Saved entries
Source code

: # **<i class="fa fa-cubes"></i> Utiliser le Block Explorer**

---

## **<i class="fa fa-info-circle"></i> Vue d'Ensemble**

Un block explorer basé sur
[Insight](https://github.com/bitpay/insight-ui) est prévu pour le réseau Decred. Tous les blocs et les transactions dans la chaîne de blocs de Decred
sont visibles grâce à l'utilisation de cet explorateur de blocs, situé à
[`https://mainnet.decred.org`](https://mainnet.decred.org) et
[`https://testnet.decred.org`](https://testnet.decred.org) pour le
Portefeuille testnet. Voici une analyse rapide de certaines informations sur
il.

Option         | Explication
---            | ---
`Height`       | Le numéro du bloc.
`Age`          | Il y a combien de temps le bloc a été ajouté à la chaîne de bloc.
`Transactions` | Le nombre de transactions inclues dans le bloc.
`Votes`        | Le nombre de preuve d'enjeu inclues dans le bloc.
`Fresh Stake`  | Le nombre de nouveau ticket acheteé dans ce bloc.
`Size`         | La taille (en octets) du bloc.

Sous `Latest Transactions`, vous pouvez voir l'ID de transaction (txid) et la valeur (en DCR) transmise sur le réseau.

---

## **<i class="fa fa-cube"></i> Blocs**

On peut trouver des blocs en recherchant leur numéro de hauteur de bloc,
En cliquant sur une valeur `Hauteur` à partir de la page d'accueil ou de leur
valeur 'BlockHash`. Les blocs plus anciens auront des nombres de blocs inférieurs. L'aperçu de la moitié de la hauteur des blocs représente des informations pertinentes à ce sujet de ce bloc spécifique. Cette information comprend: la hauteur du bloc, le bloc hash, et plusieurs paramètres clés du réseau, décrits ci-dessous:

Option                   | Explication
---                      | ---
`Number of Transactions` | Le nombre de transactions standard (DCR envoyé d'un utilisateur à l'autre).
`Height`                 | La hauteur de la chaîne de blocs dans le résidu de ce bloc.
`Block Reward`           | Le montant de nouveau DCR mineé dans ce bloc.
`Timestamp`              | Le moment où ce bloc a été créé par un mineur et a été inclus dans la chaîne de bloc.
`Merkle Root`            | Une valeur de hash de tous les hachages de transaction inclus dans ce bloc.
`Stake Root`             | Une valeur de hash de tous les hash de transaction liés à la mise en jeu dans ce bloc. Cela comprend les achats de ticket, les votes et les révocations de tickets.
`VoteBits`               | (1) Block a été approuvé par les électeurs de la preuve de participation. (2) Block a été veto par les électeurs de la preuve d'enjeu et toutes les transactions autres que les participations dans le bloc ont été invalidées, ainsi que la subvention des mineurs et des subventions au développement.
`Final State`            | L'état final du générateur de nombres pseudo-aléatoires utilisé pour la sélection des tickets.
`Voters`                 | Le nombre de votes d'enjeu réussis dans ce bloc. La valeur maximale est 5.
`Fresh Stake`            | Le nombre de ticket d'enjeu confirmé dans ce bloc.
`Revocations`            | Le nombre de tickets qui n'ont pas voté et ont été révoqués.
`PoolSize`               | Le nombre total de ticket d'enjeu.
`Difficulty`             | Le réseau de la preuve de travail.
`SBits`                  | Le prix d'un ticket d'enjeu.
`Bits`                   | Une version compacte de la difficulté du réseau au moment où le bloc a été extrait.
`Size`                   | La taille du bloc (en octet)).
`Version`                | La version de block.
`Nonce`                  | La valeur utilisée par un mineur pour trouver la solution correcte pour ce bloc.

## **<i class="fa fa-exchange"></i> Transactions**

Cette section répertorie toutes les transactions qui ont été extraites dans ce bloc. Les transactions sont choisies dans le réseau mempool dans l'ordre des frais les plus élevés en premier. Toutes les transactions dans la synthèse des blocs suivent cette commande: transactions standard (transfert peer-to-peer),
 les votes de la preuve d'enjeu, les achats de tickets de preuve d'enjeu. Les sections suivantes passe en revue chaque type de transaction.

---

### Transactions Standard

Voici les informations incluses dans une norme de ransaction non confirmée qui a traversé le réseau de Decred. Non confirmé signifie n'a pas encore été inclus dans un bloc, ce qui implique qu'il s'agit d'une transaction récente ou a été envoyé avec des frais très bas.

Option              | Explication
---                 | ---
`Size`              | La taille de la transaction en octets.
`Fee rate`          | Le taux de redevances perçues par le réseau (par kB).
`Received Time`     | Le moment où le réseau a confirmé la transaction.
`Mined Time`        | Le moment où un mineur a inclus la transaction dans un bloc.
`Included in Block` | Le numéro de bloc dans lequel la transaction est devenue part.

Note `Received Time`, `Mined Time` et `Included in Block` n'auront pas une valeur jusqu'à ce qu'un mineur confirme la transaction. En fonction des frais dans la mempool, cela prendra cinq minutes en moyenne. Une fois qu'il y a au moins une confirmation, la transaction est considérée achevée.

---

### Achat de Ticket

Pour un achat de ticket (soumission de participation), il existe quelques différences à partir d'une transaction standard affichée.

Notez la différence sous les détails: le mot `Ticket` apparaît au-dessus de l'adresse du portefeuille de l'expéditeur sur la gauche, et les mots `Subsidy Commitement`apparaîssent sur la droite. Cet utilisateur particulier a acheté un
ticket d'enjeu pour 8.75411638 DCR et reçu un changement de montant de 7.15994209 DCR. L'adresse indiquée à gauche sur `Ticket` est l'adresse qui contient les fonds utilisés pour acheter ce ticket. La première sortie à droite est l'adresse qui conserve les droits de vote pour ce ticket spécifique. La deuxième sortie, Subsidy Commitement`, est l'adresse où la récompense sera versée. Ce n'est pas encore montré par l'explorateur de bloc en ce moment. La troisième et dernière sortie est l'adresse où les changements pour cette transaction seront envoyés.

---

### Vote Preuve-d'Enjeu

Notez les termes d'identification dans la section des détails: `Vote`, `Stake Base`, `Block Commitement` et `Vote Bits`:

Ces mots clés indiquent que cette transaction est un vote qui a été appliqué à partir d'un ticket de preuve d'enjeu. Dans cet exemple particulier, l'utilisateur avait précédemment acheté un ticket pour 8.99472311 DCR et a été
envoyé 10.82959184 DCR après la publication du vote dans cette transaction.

» **What you are asked to do**: Repeat all of the records exactly.

» **Task output**:
Source code

: # **<i class="fa fa-cubes"></i> Utiliser le Block Explorer**

---

## **<i class="fa fa-info-circle"></i> Vue d'Ensemble**

Un block explorer basé sur
[Insight](https://github.com/bitpay/insight-ui) est prévu pour le réseau Decred. Tous les blocs et les transactions dans la chaîne de blocs de Decred
sont visibles grâce à l'utilisation de cet explorateur de blocs, situé à
[`https://mainnet.decred.org`](https://mainnet.decred.org) et
[`https://testnet.decred.org`](https://testnet.decred.org) pour le
Portefeuille testnet. Voici une analyse rapide de certaines informations sur
il.

Option         | Explication
---            | ---
`Height`       | Le numéro du bloc.
`Age`          | Il y a combien de temps le bloc a été ajouté à la chaîne de bloc.
`Transactions` | Le nombre de transactions inclues dans le bloc.
`Votes`        | Le nombre de preuve d'enjeu inclues dans le bloc.
`Fresh Stake`  | Le nombre de nouveau ticket acheteé dans ce bloc.
`Size`         | La taille (en octets) du bloc.

Sous `Latest Transactions`, vous pouvez voir l'ID de transaction (txid) et la valeur (en DCR) transmise sur le réseau.

---

## **<i class="fa fa-cube"></i> Blocs**

On peut trouver des blocs en recherchant leur numéro de hauteur de bloc,
En cliquant sur une valeur `Hauteur` à partir de la page d'accueil ou de leur
valeur 'BlockHash`. Les blocs plus anciens auront des nombres de blocs inférieurs. L'aperçu de la moitié de la hauteur des blocs représente des informations pertinentes à ce sujet de ce bloc spécifique. Cette information comprend: la hauteur du bloc, le bloc hash, et plusieurs paramètres clés du réseau, décrits ci-dessous:

Option                   | Explication
---                      | ---
`Number of Transactions` | Le nombre de transactions standard (DCR envoyé d'un utilisateur à l'autre).
`Height`                 | La hauteur de la chaîne de blocs dans le résidu de ce bloc.
`Block Reward`           | Le montant de nouveau DCR mineé dans ce bloc.
`Timestamp`              | Le moment où ce bloc a été créé par un mineur et a été inclus dans la chaîne de bloc.
`Merkle Root`            | Une valeur de hash de tous les hachages de transaction inclus dans ce bloc.
`Stake Root`             | Une valeur de hash de tous les hash de transaction liés à la mise en jeu dans ce bloc. Cela comprend les achats de ticket, les votes et les révocations de tickets.
`VoteBits`               | (1) Block a été approuvé par les électeurs de la preuve de participation. (2) Block a été veto par les électeurs de la preuve d'enjeu et toutes les transactions autres que les participations dans le bloc ont été invalidées, ainsi que la subvention des mineurs et des subventions au développement.
`Final State`            | L'état final du générateur de nombres pseudo-aléatoires utilisé pour la sélection des tickets.
`Voters`                 | Le nombre de votes d'enjeu réussis dans ce bloc. La valeur maximale est 5.
`Fresh Stake`            | Le nombre de ticket d'enjeu confirmé dans ce bloc.
`Revocations`            | Le nombre de tickets qui n'ont pas voté et ont été révoqués.
`PoolSize`               | Le nombre total de ticket d'enjeu.
`Difficulty`             | Le réseau de la preuve de travail.
`SBits`                  | Le prix d'un ticket d'enjeu.
`Bits`                   | Une version compacte de la difficulté du réseau au moment où le bloc a été extrait.
`Size`                   | La taille du bloc (en octet)).
`Version`                | La version de block.
`Nonce`                  | La valeur utilisée par un mineur pour trouver la solution correcte pour ce bloc.

## **<i class="fa fa-exchange"></i> Transactions**

Cette section répertorie toutes les transactions qui ont été extraites dans ce bloc. Les transactions sont choisies dans le réseau mempool dans l'ordre des frais les plus élevés en premier. Toutes les transactions dans la synthèse des blocs suivent cette commande: transactions standard (transfert peer-to-peer),
 les votes de la preuve d'enjeu, les achats de tickets de preuve d'enjeu. Les sections suivantes passe en revue chaque type de transaction.

---

### Transactions Standard

Voici les informations incluses dans une norme de ransaction non confirmée qui a traversé le réseau de Decred. Non confirmé signifie n'a pas encore été inclus dans un bloc, ce qui implique qu'il s'agit d'une transaction récente ou a été envoyé avec des frais très bas.

Option              | Explication
---                 | ---
`Size`              | La taille de la transaction en octets.
`Fee rate`          | Le taux de redevances perçues par le réseau (par kB).
`Received Time`     | Le moment où le réseau a confirmé la transaction.
`Mined Time`        | Le moment où un mineur a inclus la transaction dans un bloc.
`Included in Block` | Le numéro de bloc dans lequel la transaction est devenue part.

Note `Received Time`, `Mined Time` et `Included in Block` n'auront pas une valeur jusqu'à ce qu'un mineur confirme la transaction. En fonction des frais dans la mempool, cela prendra cinq minutes en moyenne. Une fois qu'il y a au moins une confirmation, la transaction est considérée achevée.

---

### Achat de Ticket

Pour un achat de ticket (soumission de participation), il existe quelques différences à partir d'une transaction standard affichée.

Notez la différence sous les détails: le mot `Ticket` apparaît au-dessus de l'adresse du portefeuille de l'expéditeur sur la gauche, et les mots `Subsidy Commitement`apparaîssent sur la droite. Cet utilisateur particulier a acheté un
ticket d'enjeu pour 8.75411638 DCR et reçu un changement de montant de 7.15994209 DCR. L'adresse indiquée à gauche sur `Ticket` est l'adresse qui contient les fonds utilisés pour acheter ce ticket. La première sortie à droite est l'adresse qui conserve les droits de vote pour ce ticket spécifique. La deuxième sortie, Subsidy Commitement`, est l'adresse où la récompense sera versée. Ce n'est pas encore montré par l'explorateur de bloc en ce moment. La troisième et dernière sortie est l'adresse où les changements pour cette transaction seront envoyés.

---

### Vote Preuve-d'Enjeu

Notez les termes d'identification dans la section des détails: `Vote`, `Stake Base`, `Block Commitement` et `Vote Bits`:

Ces mots clés indiquent que cette transaction est un vote qui a été appliqué à partir d'un ticket de preuve d'enjeu. Dans cet exemple particulier, l'utilisateur avait précédemment acheté un ticket pour 8.99472311 DCR et a été
envoyé 10.82959184 DCR après la publication du vote dans cette transaction.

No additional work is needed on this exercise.